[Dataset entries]
*** Begin section ***
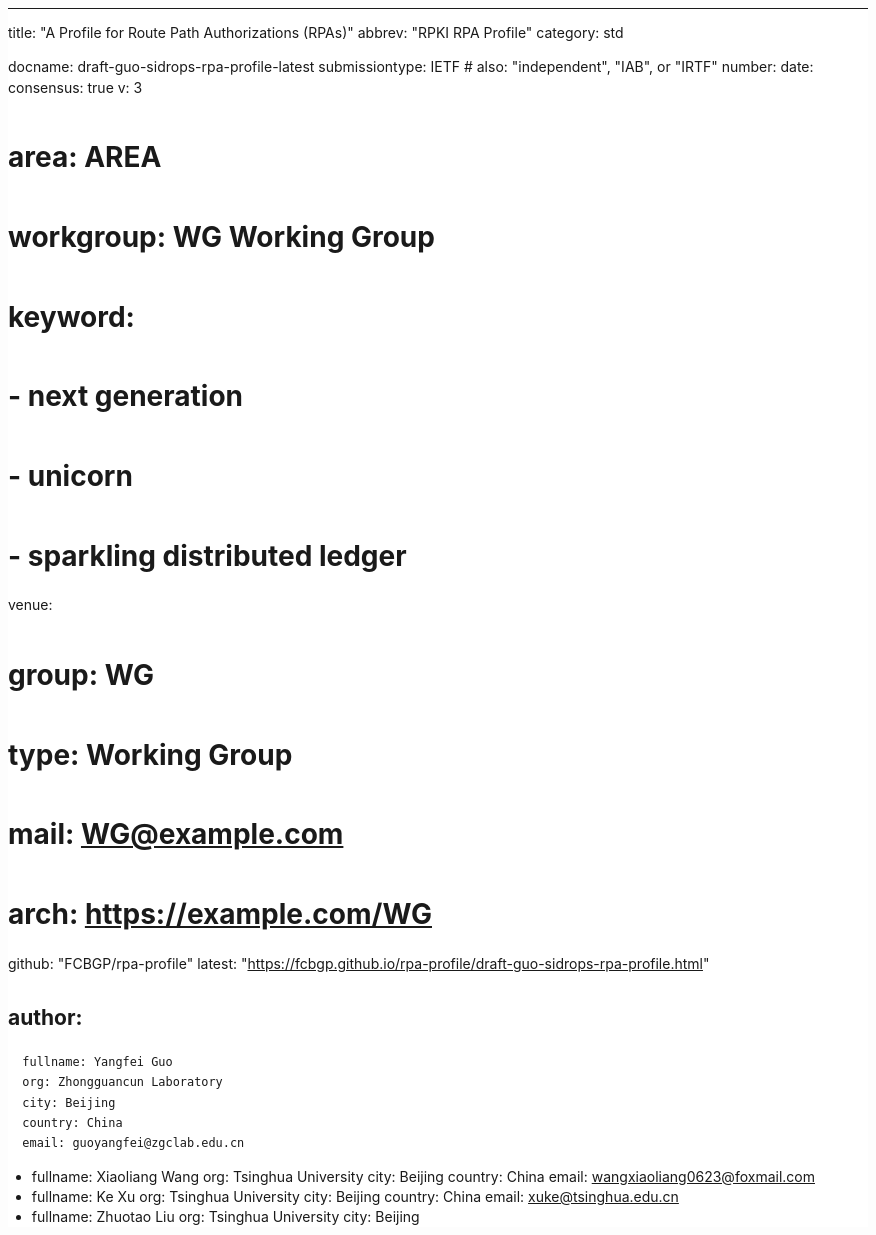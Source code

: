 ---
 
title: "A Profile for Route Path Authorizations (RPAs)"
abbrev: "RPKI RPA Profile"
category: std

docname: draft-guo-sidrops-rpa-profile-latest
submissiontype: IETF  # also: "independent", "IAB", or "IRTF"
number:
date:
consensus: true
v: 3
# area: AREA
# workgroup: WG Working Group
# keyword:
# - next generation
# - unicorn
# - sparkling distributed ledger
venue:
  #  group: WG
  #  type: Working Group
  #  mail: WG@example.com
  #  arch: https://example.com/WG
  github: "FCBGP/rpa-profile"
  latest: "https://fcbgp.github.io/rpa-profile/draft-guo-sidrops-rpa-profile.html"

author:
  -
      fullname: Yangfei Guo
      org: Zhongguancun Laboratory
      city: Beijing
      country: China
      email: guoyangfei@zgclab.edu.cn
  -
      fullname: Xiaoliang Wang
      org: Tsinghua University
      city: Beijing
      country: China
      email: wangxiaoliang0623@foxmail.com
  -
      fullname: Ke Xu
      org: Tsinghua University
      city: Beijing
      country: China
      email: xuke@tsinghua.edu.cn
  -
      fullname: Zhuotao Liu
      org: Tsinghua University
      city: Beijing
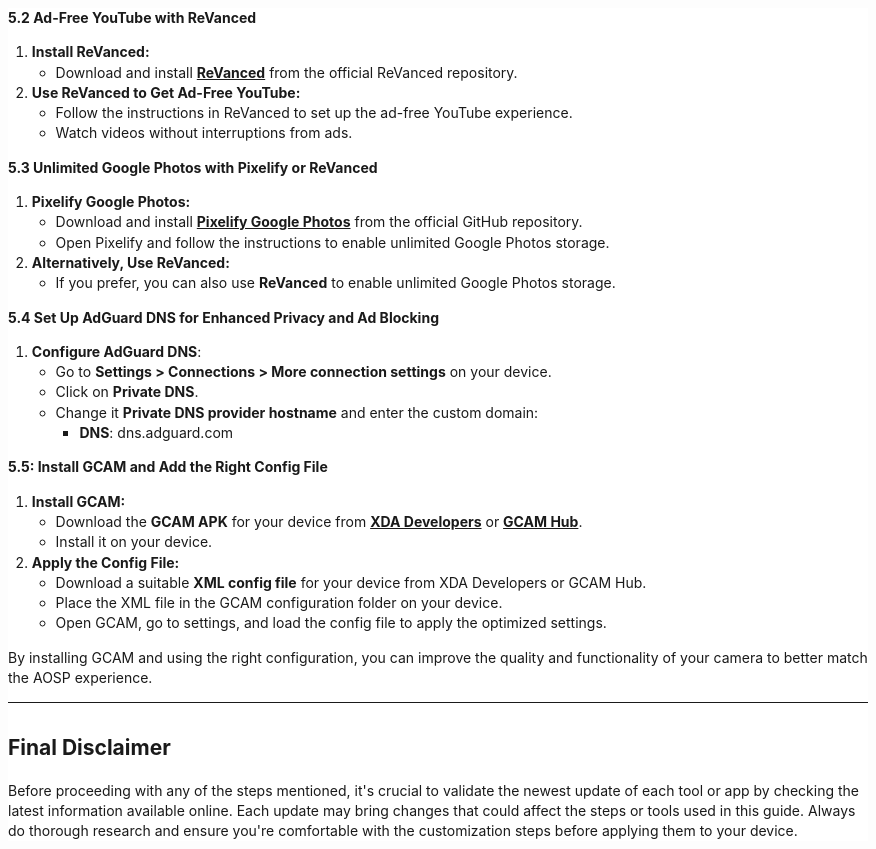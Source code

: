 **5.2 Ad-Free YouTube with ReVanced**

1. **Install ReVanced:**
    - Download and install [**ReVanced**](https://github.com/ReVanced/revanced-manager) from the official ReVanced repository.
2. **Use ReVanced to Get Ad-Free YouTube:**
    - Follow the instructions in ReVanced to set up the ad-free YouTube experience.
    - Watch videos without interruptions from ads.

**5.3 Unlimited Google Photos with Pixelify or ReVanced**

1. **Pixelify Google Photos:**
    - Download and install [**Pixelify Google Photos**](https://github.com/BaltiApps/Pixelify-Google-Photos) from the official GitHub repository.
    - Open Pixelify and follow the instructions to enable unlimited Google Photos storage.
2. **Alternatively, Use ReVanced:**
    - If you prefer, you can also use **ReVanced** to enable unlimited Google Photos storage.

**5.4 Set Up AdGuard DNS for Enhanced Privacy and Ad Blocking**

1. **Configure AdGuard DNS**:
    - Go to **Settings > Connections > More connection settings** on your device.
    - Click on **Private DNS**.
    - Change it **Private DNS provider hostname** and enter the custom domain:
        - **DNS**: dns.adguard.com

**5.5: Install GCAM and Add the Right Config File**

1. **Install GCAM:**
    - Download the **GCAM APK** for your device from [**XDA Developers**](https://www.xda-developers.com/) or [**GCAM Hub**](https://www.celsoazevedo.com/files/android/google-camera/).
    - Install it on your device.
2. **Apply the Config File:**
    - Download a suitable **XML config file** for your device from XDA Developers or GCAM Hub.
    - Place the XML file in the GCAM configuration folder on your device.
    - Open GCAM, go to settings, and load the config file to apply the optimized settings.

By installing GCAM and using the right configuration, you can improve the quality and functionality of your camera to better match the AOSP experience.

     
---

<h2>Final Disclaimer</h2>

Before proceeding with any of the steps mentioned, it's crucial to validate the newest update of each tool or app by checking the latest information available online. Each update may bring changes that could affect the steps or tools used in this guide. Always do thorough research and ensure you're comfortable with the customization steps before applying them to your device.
*** End section ***
Assignment
Only the span from the line with "<h2>Final Disclaimer</h2>" through the final line of the records goes in the output, each line unchanged.

Answer space
<h2>Final Disclaimer</h2>

Before proceeding with any of the steps mentioned, it's crucial to validate the newest update of each tool or app by checking the latest information available online. Each update may bring changes that could affect the steps or tools used in this guide. Always do thorough research and ensure you're comfortable with the customization steps before applying them to your device.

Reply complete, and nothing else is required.